■ Your goal:
Give again, word for word, the line holding "A website that" and every line after it through the end of the data below. Omit pictures.

■ Data for review:
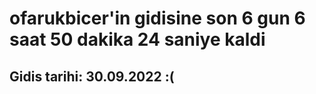 # ofarukbicer'in gidisine son 6 gun 6 saat 50 dakika 24 saniye kaldi

## Gidis tarihi: 30.09.2022 :(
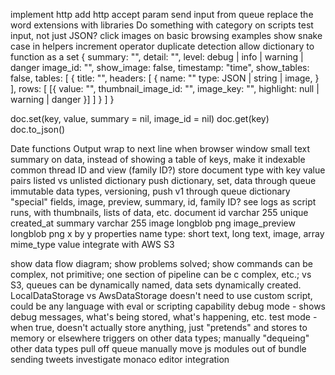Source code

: implement http
  add http accept param
send input from queue
replace the word extensions with libraries
Do something with category on scripts
test input, not just JSON?
click images on basic browsing examples
show snake case in helpers
increment operator
duplicate detection
  allow dictionary to function as a set
{
  summary: "",
  detail: "",
  level: debug | info | warning | danger
  image_id: "",
  show_image: false,
  timestamp: "time",
  show_tables: false,
  tables: [
    {
      title: "",
      headers: [
        {
          name: ""
          type: JSON | string | image,
        }
      ],
      rows: [
        [{
          value: "",
          thumbnail_image_id: "",
          image_key: "",
          highlight: null | warning | danger
        }]
      ]
    }
  ]
}

doc.set(key, value, summary = nil, image_id = nil)
doc.get(key)
doc.to_json()

Date functions
Output wrap to next line when browser window small
text summary on data, instead of showing a table of keys, make it indexable
common thread ID and view (family ID?)
store document type with key value pairs
listed vs unlisted dictionary
push dictionary, set, data through queue
immutable data types, versioning, push v1 through queue
dictionary "special" fields, image, preview, summary, id, family ID?
see logs as script runs, with thumbnails, lists of data, etc.
document
  id varchar 255 unique
  created_at
  summary varchar 255
  image longblob png
  image_preview longblob png x by y
  properties
    name
    type: short text, long text, image, array
    mime_type
    value
integrate with AWS S3

show data flow diagram; show problems solved; show commands can be complex, not primitive; one section of pipeline can be c  complex, etc.; vs S3, queues can be dynamically named, data sets dynamically created.  LocalDataStorage vs AwsDataStorage
  doesn't need to use custom script, could be any language with eval or scripting capability
debug mode - shows debug messages, what's being stored, what's happening, etc.
test mode - when true, doesn't actually store anything, just "pretends" and stores to memory or elsewhere
triggers on other data types; manually "dequeing" other data types
pull off queue manually
move js modules out of bundle
sending tweets
investigate monaco editor integration
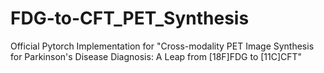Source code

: # FDG-to-CFT_PET_Synthesis
Official Pytorch Implementation for "Cross-modality PET Image Synthesis for Parkinson's Disease Diagnosis: A Leap from [18F]FDG to [11C]CFT"
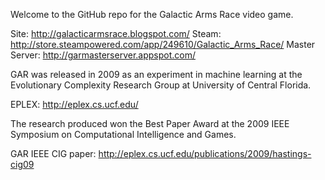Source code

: Welcome to the GitHub repo for the Galactic Arms Race video game.

Site: http://galacticarmsrace.blogspot.com/
Steam: http://store.steampowered.com/app/249610/Galactic_Arms_Race/
Master Server: http://garmasterserver.appspot.com/

GAR was released in 2009 as an experiment in machine learning at the Evolutionary Complexity Research Group at University of Central Florida.

EPLEX: http://eplex.cs.ucf.edu/

The research produced won the Best Paper Award at the 2009 IEEE Symposium on Computational Intelligence and Games.

GAR IEEE CIG paper: http://eplex.cs.ucf.edu/publications/2009/hastings-cig09





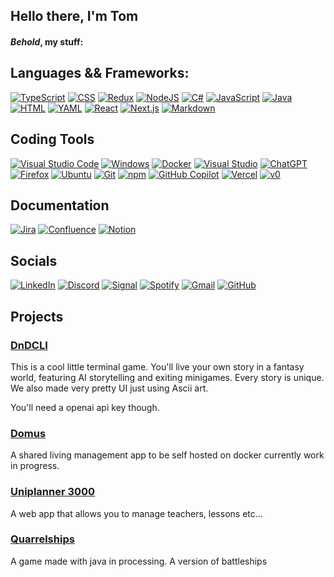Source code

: ## Hello there, I'm Tom
#### *Behold*, my stuff:

## Languages && Frameworks:
[![TypeScript](https://img.shields.io/badge/TypeScript-3178C6?logo=typescript&logoColor=fff)](#)
[![CSS](https://img.shields.io/badge/CSS-1572B6?logo=css3&logoColor=fff)](#)
[![Redux](https://img.shields.io/badge/Redux-764ABC?logo=redux&logoColor=fff)](#)
[![NodeJS](https://img.shields.io/badge/Node.js-6DA55F?logo=node.js&logoColor=white)](#)
[![C#](https://custom-icon-badges.demolab.com/badge/C%23-%23239120.svg?logo=cshrp&logoColor=white)](#)
[![JavaScript](https://img.shields.io/badge/JavaScript-F7DF1E?logo=javascript&logoColor=000)](#)
[![Java](https://img.shields.io/badge/Java-%23ED8B00.svg?logo=openjdk&logoColor=white)](#)
[![HTML](https://img.shields.io/badge/HTML-%23E34F26.svg?logo=html5&logoColor=white)](#)
[![YAML](https://img.shields.io/badge/YAML-CB171E?logo=yaml&logoColor=fff)](#)
[![React](https://img.shields.io/badge/React-%2320232a.svg?logo=react&logoColor=%2361DAFB)](#)
[![Next.js](https://img.shields.io/badge/Next.js-black?logo=next.js&logoColor=white)](#)
[![Markdown](https://img.shields.io/badge/Markdown-%23000000.svg?logo=markdown&logoColor=white)](#)

## Coding Tools
[![Visual Studio Code](https://custom-icon-badges.demolab.com/badge/Visual%20Studio%20Code-0078d7.svg?logo=vsc&logoColor=white)](#)
[![Windows](https://custom-icon-badges.demolab.com/badge/Windows-0078D6?logo=windows11&logoColor=white)](#)
[![Docker](https://img.shields.io/badge/Docker-2496ED?logo=docker&logoColor=fff)](#)
[![Visual Studio](https://custom-icon-badges.demolab.com/badge/Visual%20Studio-5C2D91.svg?&logo=visual-studio&logoColor=white)](#)
[![ChatGPT](https://img.shields.io/badge/ChatGPT-74aa9c?logo=openai&logoColor=white)](#)
[![Firefox](https://img.shields.io/badge/Firefox-FF7139?logo=Firefox&logoColor=white)](#)
[![Ubuntu](https://img.shields.io/badge/Ubuntu-E95420?logo=ubuntu&logoColor=white)](#)
[![Git](https://img.shields.io/badge/Git-F05032?logo=git&logoColor=fff)](#)
[![npm](https://img.shields.io/badge/npm-CB3837?logo=npm&logoColor=fff)](#)
[![GitHub Copilot](https://img.shields.io/badge/GitHub%20Copilot-000?logo=githubcopilot&logoColor=fff)](#)
[![Vercel](https://img.shields.io/badge/Vercel-%23000000.svg?logo=vercel&logoColor=white)](#)
[![v0](https://img.shields.io/badge/v0-000?logo=v0&logoColor=fff)](#)

## Documentation
[![Jira](https://img.shields.io/badge/Jira-0052CC?logo=jira&logoColor=fff)](#)
[![Confluence](https://img.shields.io/badge/Confluence-172B4D?logo=confluence&logoColor=fff)](#)
[![Notion](https://img.shields.io/badge/Notion-000?logo=notion&logoColor=fff)](#)

## Socials
[![LinkedIn](https://custom-icon-badges.demolab.com/badge/LinkedIn-0A66C2?logo=linkedin-white&logoColor=fff)](#)
[![Discord](https://img.shields.io/badge/Discord-%235865F2.svg?&logo=discord&logoColor=white)](#)
[![Signal](https://img.shields.io/badge/Signal-3A76F0?logo=signal&logoColor=fff)](#)
[![Spotify](https://img.shields.io/badge/Spotify-1ED760?logo=spotify&logoColor=white)](#)
[![Gmail](https://img.shields.io/badge/Gmail-D14836?logo=gmail&logoColor=white)](#)
[![GitHub](https://img.shields.io/badge/GitHub-%23121011.svg?logo=github&logoColor=white)](#)

## Projects

### [DnDCLI](https://github.com/tonix401/dndcli)

This is a cool little terminal game. You'll live your own story in a fantasy world, featuring AI storytelling and exiting minigames. Every story is unique. We also made very pretty UI just using Ascii art.

You'll need a openai api key though.

### [Domus](https://github.com/DHBWLoerrach/TIF24B_AnwProjekt_A)

A shared living management app to be self hosted on docker
currently work in progress.

### [Uniplanner 3000](https://github.com/akoSiThaesler/uniplanner3000)

A web app that allows you to manage teachers, lessons etc...

### [Quarrelships](https://github.com/tonix401/quarrelships)

A game made with java in processing. A version of battleships


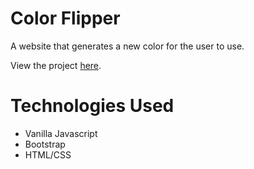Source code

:# Color Flipper
A website that generates a new color for the user to use. 

View the project [here](https://danacolorgenerator.netlify.app/).

# Technologies Used
- Vanilla Javascript
- Bootstrap
- HTML/CSS
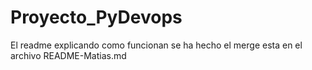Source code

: # Proyecto_PyDevops

El readme explicando como funcionan se ha hecho el merge esta en el archivo README-Matias.md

■ Response:
A website that generates a new color for the user to use. 

View the project [here](https://danacolorgenerator.netlify.app/).

# Technologies Used
- Vanilla Javascript
- Bootstrap
- HTML/CSS
Source code

: # Proyecto_PyDevops

El readme explicando como funcionan se ha hecho el merge esta en el archivo README-Matias.md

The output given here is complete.